Earlier this week over 280 journalists, editors, and other employees at the Journal and their parent company Dow Jones criticized the Journal’s opinion section in a leaked letter to the Journal’s publisher Almar Latour, calling for better labeling of opinion pieces and stronger fact-checking of op-eds, specifically attacking the publication of a recent essay by Vice President Mike Pence on the coronavirus.

“Opinion’s lack of fact-checking and transparency, and its apparent disregard for evidence, undermine our readers’ trust and our ability to gain credibility with sources,” the staff’s letter read, while also demanding more coverage of race and inequality.

The “Note to Readers” said that people were responding to the leaked letter concerned that the Journal will move to change their “principles and content,” but the authors reassured readers the Journal “… won’t respond in kind to the letter signers”.  

“… the opinion pages will continue to publish contributors who speak their minds within the tradition of vigorous, reasoned discourse.

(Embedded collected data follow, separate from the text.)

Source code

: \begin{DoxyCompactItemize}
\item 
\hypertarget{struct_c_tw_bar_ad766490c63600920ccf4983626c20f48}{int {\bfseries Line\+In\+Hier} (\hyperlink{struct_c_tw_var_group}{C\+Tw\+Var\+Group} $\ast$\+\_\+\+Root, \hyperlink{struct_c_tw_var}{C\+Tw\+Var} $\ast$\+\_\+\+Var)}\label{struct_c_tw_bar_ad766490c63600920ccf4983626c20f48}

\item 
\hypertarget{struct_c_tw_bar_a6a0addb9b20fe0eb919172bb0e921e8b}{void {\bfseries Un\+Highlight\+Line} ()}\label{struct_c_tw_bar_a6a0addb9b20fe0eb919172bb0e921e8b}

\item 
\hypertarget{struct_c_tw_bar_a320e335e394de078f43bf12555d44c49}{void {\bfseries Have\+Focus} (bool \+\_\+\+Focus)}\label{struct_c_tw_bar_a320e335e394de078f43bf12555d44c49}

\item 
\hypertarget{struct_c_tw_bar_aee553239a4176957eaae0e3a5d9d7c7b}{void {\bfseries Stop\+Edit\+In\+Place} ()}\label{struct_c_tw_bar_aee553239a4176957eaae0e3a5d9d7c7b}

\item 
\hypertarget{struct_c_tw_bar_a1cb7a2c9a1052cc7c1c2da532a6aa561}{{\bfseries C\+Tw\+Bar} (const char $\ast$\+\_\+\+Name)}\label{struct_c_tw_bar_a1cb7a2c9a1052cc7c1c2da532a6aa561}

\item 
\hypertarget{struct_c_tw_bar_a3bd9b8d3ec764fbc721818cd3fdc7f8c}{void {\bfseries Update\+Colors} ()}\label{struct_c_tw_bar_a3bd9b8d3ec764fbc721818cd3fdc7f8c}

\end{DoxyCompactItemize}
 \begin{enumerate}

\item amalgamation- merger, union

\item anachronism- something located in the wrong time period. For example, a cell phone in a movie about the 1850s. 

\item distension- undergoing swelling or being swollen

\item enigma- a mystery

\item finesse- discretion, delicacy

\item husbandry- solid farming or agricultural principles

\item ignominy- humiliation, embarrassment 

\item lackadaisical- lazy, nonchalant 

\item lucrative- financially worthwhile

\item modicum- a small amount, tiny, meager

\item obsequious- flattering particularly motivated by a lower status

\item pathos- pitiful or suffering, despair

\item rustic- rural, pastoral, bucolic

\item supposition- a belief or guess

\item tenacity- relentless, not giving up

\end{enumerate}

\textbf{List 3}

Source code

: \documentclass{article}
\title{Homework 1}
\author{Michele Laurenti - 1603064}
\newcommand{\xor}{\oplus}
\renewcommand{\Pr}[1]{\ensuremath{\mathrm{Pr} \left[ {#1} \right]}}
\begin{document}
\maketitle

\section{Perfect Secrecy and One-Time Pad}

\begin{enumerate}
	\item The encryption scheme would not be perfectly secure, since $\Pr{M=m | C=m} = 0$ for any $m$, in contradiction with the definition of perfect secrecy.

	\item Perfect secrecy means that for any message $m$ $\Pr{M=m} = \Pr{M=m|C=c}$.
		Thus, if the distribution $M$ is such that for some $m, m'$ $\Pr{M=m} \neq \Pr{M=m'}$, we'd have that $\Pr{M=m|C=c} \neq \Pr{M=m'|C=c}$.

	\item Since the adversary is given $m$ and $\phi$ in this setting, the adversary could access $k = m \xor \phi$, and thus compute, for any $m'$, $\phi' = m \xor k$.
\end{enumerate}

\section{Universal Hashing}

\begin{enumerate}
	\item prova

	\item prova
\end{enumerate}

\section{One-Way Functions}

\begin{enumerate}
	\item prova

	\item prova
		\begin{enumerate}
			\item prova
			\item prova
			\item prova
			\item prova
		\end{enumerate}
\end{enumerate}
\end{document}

And these columns will continue to promote the principles of free people and free markets, which are more important than ever in what is a culture of growing progressive conformity and intolerance.”

The Journal explained, “It was probably inevitable that the wave of progressive cancel culture would arrive at the Journal, as it has at nearly every other cultural, business, academic and journalistic institution.” 

“But we are not the New York Times,” the editorial board wrote, taking a jab at their competitor and alluding to recent events at the Times, like the resignation of the editorial page editor after widespread criticism of an op-ed by Republican Sen. Tom Cotton and the very public resignation of New York Times editor Bari Weiss, who experienced harassment and bigotry at the Times for her centrist views

The Journal defended their opinion page and its commitment to publishing a diversity of views writing, “Most Journal reporters attempt to cover the news fairly and down the middle, and our opinion pages offer an alternative to the uniform progressive views that dominate nearly all of today’s media.”